[Records to use]

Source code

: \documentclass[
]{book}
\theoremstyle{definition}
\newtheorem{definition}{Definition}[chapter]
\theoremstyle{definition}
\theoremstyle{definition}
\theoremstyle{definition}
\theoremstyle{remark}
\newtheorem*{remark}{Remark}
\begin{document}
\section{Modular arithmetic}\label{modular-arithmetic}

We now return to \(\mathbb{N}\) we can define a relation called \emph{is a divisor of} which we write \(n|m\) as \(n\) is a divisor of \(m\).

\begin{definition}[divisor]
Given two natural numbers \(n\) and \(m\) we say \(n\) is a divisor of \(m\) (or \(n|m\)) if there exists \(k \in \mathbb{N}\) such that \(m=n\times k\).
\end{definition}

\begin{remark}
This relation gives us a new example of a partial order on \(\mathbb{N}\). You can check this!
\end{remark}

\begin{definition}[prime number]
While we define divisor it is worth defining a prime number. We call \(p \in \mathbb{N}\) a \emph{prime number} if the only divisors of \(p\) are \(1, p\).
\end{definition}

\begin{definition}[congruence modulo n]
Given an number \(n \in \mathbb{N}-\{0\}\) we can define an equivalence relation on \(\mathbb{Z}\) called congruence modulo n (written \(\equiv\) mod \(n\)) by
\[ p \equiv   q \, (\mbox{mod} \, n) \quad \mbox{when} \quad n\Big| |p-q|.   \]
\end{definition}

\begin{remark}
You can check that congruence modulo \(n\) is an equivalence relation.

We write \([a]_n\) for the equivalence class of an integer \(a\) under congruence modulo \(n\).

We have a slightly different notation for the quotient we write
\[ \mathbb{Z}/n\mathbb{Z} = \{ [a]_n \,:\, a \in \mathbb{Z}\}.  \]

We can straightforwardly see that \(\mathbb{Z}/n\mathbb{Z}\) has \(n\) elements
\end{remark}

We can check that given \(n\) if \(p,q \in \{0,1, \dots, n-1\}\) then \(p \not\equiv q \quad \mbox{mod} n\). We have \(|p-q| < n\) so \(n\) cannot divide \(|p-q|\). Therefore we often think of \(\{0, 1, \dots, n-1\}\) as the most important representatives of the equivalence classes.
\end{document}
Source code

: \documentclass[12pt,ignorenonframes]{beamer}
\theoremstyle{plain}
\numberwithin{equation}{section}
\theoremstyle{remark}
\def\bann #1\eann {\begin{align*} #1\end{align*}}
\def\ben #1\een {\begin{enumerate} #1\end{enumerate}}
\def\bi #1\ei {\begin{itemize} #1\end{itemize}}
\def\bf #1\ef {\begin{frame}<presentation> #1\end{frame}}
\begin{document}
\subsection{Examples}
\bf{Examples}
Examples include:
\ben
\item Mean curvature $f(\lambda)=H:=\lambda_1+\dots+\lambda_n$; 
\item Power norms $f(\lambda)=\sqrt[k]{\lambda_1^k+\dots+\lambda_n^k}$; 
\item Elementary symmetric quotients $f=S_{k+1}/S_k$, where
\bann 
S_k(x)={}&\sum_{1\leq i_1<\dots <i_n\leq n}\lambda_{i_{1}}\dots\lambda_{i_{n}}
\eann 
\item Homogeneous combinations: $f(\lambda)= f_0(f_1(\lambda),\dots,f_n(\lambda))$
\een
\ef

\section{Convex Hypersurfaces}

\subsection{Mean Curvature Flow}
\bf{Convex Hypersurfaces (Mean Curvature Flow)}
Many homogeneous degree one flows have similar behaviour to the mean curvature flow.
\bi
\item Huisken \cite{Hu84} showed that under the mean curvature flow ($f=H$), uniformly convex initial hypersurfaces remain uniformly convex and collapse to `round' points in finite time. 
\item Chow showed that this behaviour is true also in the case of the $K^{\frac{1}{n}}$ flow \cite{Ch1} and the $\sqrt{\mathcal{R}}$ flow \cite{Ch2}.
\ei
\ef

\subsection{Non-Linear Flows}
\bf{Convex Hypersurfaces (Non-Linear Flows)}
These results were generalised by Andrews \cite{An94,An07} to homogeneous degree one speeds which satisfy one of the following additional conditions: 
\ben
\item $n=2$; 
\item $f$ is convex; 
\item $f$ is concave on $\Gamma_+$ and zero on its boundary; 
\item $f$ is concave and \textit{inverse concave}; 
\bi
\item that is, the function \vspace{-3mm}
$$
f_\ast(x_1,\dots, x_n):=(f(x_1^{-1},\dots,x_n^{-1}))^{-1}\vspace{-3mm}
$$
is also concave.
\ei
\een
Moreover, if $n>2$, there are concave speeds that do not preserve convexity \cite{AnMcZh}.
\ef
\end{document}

[/Records to use]

Using the material above, report each line where "mbox" occurs.

\[ p \equiv   q \, (\mbox{mod} \, n) \quad \mbox{when} \quad n\Big| |p-q|.   \]
We can check that given \(n\) if \(p,q \in \{0,1, \dots, n-1\}\) then \(p \not\equiv q \quad \mbox{mod} n\). We have \(|p-q| < n\) so \(n\) cannot divide \(|p-q|\). Therefore we often think of \(\{0, 1, \dots, n-1\}\) as the most important representatives of the equivalence classes.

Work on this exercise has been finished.